What I need is garden school. Imagine how you would feel if you had never made so much as a box-mix cake successfully, and suddenly you were in charge of feeding a family of four nutritious and appealing meals three times a day. That approximates my feelings about our yard. Having never even kept a houseplant alive, I am a little nervous about doing right by a woodsy quarter acre. I want to keep the good stuff healthy, organize the chaos, introduce some beauty, plant some vegetables, and have fun. Heavens!
I'd hate to lose the hydrangeas; they must be hardy if they're in so many yards here, right? This freshness was a few weeks ago. Andrew, who is good at pruning and clearing brush and hacking suffocating vines off of trees and digging dirt for potting and all that stuff, says that they are hard to do in.
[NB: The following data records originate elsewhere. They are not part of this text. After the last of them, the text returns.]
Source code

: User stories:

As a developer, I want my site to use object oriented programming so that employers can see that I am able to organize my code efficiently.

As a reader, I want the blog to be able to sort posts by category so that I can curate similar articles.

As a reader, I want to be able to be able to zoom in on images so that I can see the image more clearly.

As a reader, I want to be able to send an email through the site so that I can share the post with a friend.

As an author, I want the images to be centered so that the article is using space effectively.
It was Andrew who insisted that we buy baby tomato, cauliflower, and cucumber plants as soon as we got here. The day was hot, Bee was not happy to be at the nursery, and I did not like the idea of spending our limited money and time on plants that would almost certainly be gobbled up by our hordes of rabbits and chipmunks. But at that point in the early stress of unpacking and getting settled, it was not worth having a disagreement about a few plants. I must admit that it has been fun to watch them grow, even though the critters have done all the eating. We were left with three green tomatoes in a pot, and I looked forward to the day when we would harvest one tomato per family member, since we thought our animals were more interested in flowers and leaves than fruit. Alas, two days ago there was only one tomato left; and yesterday there were none.
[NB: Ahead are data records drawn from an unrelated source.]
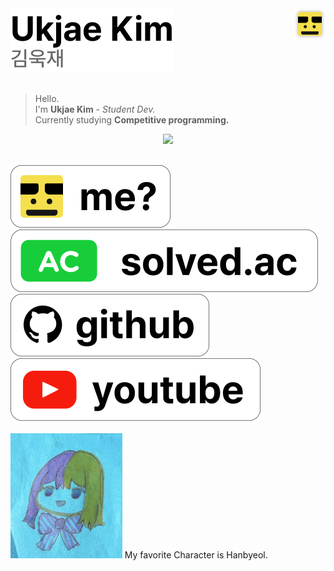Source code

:   <img src="Group 332.svg" style="height: 50px" align="right" />
  <picture>
    <source media="(prefers-color-scheme: dark)" srcset="https://raw.githubusercontent.com/kkreppass/kkreppass/1286a90ee512d1d700c128af9a50781cd6449b63/Group%20334.svg">
    <source media="(prefers-color-scheme: light)" srcset="https://raw.githubusercontent.com/kkreppass/kkreppass/1286a90ee512d1d700c128af9a50781cd6449b63/Group%20333.svg">
    <img alt="Ukjae Kim" src="Group 333.svg">
  </picture>
<br>
<br>

> Hello.\
I'm **Ukjae Kim** - *Student Dev.*\
> Currently studying **Competitive programming.**
> 
<p align="center">
  <!--<img src="https://github-readme-stats.vercel.app/api/top-langs/?username=JusticeHui&layout=compact"><br>-->
  <!--<a href="https://codeforces.com/profile/justice_hui"><img src="http://cf.leed.at/?id=Justice_Hui"></a><br>-->
  <!--<img src="https://github-readme-stats.vercel.app/api?username=justiceHui&show_icons=true&hide_border=true"><br>-->
  <a href="https://solved.ac/profile/allang"><img src="https://github-readme-solvedac-hyp3rflow.vercel.app/api/?handle=allang"></a><br>
</p>

<br>
<a href = "https://snu.mcv.kr"><img src = "https://github.com/kkreppass/kkreppass/blob/main/Group%20110.svg"></a>
<a href = "https://solved.ac/profile/allang"><img src = "https://github.com/kkreppass/kkreppass/blob/main/Group%20104.svg"></a>
<a href = "https://github.com/kkreppass"><img src = "https://github.com/kkreppass/kkreppass/blob/main/Group%20106.svg"></a>
<a href = "https://www.youtube.com/@%ED%81%AC%EB%A0%88%ED%8C%8C%EC%8A%A4"><img src = "https://github.com/kkreppass/kkreppass/blob/main/Group%20108.svg"></a>
<br><br>
<img alt="hanbyeol picture drawn by my american friend" src="KakaoTalk_20241209_004319846.jpg" style="height: 200px;">
My favorite Character is Hanbyeol.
(I already have a sense that gardening will be full of life lessons and fraught with metaphor. While I was noodling around gathering photos and thoughts for a blog post, our tomatoes were eaten. A garden, it seems, can bear only so much procrastination, moving on whether you're ready or not. Also, we saw a garter snake on the fourth of July. He has not made another appearance, but he is on my mind: evil temptation or fruitful knowledge? And while I'm in parentheses, may I admit that after the first time I potted something--basil for the back porch--I looked down at my hands and thought, with displeasure, dirty. I am not yet on good terms with dirt. Or worms, even though I know they are good guys in the garden. I think--no, I know--I am driving Andrew crazy with my attempts to buy dirt at the garden center instead of using the dirt in our yard. I am one-half in thrall to the square foot gardening guy and one-half hoping to minimize my contact with worms. I know, lame.)
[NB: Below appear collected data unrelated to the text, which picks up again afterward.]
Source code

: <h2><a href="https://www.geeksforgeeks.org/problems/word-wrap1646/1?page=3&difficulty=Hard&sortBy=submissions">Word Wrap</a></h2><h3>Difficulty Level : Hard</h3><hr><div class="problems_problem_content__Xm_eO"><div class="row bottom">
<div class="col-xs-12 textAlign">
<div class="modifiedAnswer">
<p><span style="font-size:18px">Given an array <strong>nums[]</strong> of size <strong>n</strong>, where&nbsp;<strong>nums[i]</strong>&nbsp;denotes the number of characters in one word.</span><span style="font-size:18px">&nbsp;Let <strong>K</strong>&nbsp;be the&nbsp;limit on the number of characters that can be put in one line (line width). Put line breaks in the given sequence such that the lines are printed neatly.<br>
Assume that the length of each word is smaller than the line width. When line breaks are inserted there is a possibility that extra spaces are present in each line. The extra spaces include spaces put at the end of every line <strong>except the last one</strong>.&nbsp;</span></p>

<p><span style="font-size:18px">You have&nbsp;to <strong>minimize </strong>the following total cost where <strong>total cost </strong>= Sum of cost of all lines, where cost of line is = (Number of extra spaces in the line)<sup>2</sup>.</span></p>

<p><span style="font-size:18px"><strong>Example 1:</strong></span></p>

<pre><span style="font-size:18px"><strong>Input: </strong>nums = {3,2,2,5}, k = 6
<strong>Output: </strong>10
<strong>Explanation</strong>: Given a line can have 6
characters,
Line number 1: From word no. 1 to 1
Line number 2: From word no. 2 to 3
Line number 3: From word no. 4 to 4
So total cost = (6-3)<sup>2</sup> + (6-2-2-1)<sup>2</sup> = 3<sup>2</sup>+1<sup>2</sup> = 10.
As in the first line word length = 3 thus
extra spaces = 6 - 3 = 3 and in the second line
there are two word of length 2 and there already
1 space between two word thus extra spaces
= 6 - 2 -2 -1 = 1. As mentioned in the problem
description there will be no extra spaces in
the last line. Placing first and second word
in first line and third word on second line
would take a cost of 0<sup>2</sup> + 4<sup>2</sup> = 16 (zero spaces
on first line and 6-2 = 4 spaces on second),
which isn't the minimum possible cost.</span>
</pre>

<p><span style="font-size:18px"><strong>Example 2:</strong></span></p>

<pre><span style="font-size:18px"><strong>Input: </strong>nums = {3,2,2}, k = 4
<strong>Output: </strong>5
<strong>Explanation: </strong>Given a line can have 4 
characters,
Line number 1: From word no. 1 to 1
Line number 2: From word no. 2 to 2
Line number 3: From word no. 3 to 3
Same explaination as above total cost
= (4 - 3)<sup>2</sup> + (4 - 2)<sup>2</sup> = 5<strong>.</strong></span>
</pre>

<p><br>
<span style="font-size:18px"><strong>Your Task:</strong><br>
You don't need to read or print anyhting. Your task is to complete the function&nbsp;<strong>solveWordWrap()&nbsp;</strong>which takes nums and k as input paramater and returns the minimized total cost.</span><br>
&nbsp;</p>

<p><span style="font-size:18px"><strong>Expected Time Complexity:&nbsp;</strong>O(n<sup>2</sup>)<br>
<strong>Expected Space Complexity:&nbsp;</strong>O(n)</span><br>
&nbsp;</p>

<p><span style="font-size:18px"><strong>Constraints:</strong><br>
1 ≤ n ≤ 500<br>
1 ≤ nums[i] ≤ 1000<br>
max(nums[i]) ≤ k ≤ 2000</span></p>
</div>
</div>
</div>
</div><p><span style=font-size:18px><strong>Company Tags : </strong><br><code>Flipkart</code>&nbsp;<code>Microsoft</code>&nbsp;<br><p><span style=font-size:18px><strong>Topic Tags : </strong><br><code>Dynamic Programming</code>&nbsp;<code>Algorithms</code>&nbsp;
Despite the disappointment of the tomatoes (and the general discomfort with dirt), I am trying to be good about just diving into things instead of heeding my instinct to read five books before starting. I planted fall lettuce in three places, one of which is a planter covered with a homemade chickenwire cage. It occurs to me now that we could try radishes again, too, since our tabletop attempt in San Francisco was not a success. Food has been an afterthought (and, says my scale, an ill-advised comfort) for most of this summer, but I did find--finally!--a way of eating radishes that I love, thanks to At Home with Madhur Jaffrey. I made these on the fourth of July to nibble instead of chips before hamburgers. They were popular with Bee, Andrew, and his parents, but my mother and sister, who ate them on a different occasion, thought they were a little "stinky." Good for nibbling, good for lunch with bread and goat cheese, here are Madhur Jaffre's seasoned radishes:
Remove greens and stringy tails from one large or two small bunches of medium radishes (you want about 12 medium, although I have also cut down large ones). Wash well and cut into bite-size chunks. Toss with 1/2 teaspoon salt, 1/4 teaspoon cayenne pepper, and 1 tablespoon red wine vinegar. Toss every once in a while for three hours, then drain and serve.
Yard work comes more naturally to this dolphin and to Bee than to me. Thank goodness for their help.